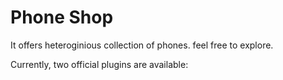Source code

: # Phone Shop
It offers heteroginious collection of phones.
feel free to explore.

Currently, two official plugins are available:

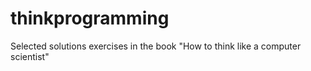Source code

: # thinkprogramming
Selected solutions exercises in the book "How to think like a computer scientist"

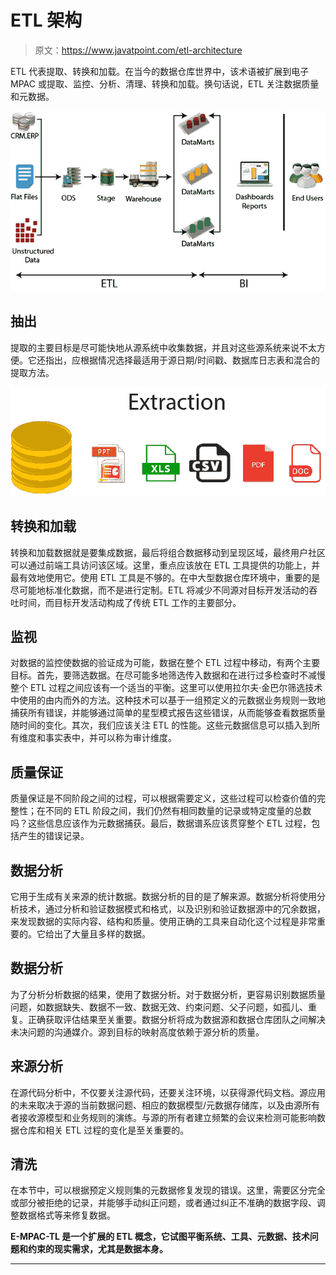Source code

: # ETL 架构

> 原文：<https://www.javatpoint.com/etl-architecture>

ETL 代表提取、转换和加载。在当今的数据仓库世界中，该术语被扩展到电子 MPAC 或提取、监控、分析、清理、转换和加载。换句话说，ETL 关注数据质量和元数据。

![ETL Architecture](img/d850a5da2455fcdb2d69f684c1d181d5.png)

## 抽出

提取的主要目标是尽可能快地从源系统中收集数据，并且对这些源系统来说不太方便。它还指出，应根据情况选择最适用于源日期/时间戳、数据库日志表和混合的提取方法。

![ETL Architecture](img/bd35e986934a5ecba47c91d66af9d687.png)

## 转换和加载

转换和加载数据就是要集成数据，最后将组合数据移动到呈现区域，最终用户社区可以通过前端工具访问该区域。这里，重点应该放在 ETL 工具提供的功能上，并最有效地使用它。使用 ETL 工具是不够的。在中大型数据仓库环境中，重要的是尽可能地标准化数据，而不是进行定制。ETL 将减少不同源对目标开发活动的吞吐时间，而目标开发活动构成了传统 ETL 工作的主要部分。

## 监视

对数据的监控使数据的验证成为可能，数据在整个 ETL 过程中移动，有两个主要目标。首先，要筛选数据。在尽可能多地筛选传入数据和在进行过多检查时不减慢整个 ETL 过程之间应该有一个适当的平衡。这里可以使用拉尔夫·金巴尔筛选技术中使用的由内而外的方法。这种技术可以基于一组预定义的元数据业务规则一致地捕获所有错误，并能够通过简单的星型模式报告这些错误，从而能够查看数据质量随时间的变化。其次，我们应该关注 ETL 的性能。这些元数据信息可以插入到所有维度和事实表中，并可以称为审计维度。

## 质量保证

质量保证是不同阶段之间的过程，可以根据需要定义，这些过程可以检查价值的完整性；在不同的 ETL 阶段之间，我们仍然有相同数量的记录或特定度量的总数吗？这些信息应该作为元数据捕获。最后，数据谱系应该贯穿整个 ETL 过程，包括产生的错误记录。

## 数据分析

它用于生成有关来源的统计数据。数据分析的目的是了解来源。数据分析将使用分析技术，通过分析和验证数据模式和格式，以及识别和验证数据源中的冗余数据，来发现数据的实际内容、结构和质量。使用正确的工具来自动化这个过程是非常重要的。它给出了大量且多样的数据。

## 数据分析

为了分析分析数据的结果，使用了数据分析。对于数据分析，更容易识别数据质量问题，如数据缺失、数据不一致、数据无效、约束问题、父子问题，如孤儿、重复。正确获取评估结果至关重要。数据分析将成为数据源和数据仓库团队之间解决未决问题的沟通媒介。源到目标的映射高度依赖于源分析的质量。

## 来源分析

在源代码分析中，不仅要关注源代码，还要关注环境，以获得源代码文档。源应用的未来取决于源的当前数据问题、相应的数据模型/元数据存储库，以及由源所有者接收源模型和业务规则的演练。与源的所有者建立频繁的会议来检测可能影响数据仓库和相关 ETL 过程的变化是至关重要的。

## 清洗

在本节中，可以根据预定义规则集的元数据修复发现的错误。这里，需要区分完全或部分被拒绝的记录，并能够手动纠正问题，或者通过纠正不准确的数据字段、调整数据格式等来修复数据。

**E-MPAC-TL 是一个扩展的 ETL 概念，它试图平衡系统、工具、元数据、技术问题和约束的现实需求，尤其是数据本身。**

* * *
* * *
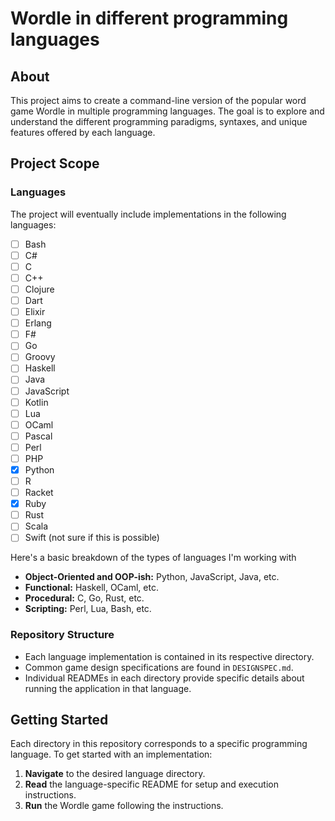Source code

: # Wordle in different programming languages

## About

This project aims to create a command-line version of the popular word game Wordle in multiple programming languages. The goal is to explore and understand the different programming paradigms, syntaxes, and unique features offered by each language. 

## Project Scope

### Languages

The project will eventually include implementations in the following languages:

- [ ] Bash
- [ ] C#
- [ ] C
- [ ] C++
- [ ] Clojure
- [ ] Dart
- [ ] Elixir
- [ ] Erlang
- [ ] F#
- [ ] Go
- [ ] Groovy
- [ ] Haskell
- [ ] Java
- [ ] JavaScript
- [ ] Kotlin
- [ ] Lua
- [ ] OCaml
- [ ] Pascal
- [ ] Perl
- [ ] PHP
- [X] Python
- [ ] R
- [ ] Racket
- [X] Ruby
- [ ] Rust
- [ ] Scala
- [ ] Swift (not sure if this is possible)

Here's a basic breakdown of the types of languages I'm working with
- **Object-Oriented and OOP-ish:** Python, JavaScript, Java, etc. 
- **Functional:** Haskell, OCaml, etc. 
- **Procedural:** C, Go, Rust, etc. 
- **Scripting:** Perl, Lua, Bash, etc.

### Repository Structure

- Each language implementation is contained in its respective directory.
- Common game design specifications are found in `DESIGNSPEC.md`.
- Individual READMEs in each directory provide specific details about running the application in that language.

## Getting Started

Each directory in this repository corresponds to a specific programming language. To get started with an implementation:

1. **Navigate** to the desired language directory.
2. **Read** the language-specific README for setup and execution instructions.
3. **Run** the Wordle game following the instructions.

EXERCISE AIM: When you reach the line holding "1. **Navigate** to" in the records above, begin reproducing exactly, stop after the line holding "3. **Run** the", and output nothing else.

RESULT:
1. **Navigate** to the desired language directory.
2. **Read** the language-specific README for setup and execution instructions.
3. **Run** the Wordle game following the instructions.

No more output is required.